JM – Digo isto como um elogio ao talento dos vossos designers, mas o aspecto do jogo faz-me lembrar as séries de animação Avatar – The Last Airbender e The Legend of Kora que são muito etnicamente diversas, ao contrário do padrão Europeu e da América do Norte. Isso foi uma das vossas fontes de inspiração?
KG – Nós também adoramos essas séries, e fomos buscar inspiração também nos gameplays de alguns jogos como a série Tales (especialmente para os combates serem mais dinâmicos), ou Dust: An Elysian Tail pela sua riqueza visual. Não quisemos fugir demais às referências de videojogos para não desencaminhar os jogadores no nosso universo original. Durante a nossa campanha de Kickstarter editamos um update sobre as inspirações de Aurion.
JM – O cenário africano que é base de Aurion não é comum nos videojogos. Acham que isso vai colocar os Camarões não só no mapa dos videojogos mas também vai incitar a curiosidade dos jogadores sobre Africa e particularmente o vosso país?

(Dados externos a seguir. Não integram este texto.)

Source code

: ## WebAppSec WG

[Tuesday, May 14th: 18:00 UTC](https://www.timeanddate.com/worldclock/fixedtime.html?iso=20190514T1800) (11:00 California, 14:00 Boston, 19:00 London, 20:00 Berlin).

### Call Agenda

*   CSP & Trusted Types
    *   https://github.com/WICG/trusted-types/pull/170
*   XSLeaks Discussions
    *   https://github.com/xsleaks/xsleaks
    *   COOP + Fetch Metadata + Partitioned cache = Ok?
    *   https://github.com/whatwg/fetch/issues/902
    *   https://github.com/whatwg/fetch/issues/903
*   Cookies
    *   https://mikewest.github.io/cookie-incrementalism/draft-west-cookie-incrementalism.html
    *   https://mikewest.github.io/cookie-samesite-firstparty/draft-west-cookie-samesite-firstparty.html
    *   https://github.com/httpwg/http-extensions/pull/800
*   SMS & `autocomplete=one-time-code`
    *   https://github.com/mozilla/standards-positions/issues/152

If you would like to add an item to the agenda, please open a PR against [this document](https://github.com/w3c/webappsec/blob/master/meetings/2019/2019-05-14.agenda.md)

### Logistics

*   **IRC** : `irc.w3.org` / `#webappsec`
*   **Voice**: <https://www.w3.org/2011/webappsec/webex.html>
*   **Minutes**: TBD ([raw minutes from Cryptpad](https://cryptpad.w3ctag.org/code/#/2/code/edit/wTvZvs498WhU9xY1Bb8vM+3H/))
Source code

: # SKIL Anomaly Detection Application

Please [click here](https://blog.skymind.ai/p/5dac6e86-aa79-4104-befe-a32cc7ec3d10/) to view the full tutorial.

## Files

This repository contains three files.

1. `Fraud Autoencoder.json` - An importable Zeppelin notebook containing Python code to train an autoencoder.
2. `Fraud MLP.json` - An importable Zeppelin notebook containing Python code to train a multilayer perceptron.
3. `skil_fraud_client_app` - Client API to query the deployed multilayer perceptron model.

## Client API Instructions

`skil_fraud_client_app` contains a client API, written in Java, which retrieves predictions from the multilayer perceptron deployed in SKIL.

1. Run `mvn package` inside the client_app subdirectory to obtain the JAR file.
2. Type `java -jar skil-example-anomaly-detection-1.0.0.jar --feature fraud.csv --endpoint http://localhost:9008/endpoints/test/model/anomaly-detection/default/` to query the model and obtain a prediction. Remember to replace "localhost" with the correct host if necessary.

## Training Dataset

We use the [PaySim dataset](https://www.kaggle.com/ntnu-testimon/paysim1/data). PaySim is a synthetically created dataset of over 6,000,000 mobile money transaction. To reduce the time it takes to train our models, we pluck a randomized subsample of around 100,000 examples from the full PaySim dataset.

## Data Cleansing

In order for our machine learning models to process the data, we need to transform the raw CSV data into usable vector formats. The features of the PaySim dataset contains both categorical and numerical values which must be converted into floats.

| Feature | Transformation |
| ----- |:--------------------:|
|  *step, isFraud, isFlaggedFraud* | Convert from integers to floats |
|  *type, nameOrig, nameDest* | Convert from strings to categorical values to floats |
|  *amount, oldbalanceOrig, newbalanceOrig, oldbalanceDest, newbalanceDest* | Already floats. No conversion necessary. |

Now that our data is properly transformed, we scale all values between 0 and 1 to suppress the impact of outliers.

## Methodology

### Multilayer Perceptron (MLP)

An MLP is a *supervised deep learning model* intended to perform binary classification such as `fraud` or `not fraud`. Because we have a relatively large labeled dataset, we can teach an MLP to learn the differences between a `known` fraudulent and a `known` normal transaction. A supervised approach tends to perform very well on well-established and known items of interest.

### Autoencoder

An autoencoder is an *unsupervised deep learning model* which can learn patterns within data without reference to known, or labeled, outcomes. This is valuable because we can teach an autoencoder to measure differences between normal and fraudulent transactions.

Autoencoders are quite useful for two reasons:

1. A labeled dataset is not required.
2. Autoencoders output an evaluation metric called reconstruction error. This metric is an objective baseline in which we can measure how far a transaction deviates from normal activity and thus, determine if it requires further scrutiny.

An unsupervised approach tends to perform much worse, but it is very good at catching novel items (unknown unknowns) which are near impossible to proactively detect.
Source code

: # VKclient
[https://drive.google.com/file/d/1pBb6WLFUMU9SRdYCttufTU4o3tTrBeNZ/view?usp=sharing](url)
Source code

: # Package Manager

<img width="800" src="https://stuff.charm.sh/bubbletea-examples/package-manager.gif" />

KG – Sim, claro. Esse era um dos nossos objectivos quando começou o projecto: contribuir para o crescimento da indústria de videojogos africana. Achamos que o sucesso de Aurion vai ser apenas o primeiro da indústria africana.
JM – O estilo de luta, o Caaro Aargudan, parece ser totalmente original em jogabilidade e nos movimentos do personagem. É um estilo de luta real ou foi criado por vocês?
KG – Obrigado! O Caaro Aargudan é um estilo de luta que criamos e foi inspirado em aranhas. É uma arte marcial feral usada pelo personagem principal Enzo Kori-Odan. Ele foi treinado para ser um mestre pela sua Ju’u (mentora) Nama Yodé. Ernie Kori-Odan send um apoio em algumas batalhas de Enzo, também usa movimentos dessa arte marcial.
Podem ver o guia publicado no Steam sobre o Caaro Aargudan
JM – De onde veio a ideia de criar um jogo? Onde começou a paixão que te levou a criar o teu?
KG – Eu interesso-me por videojogos desde pequeno. Os meus pais compraram a minha primeira consola quando eu tinha 3 anos. Sempre gostei de jogar, pode-se aprender muito enquanto nos divertimos. Quando eu tinha 14 anos, foi quando comecei a pensar em criar jogos. A ideia apareceu-me quando acabei o Final Fantasy VII pela sexta vez. Comecei a pensar sobre uma sequela onde estariam integrados elementos novos vindos de outros países. Trabalhei nessa ideia durante o secundário e quando cheguei à universidade em 2002 comecei a trabalhar em Aurion, desenvolvendo algumas versões amadoras.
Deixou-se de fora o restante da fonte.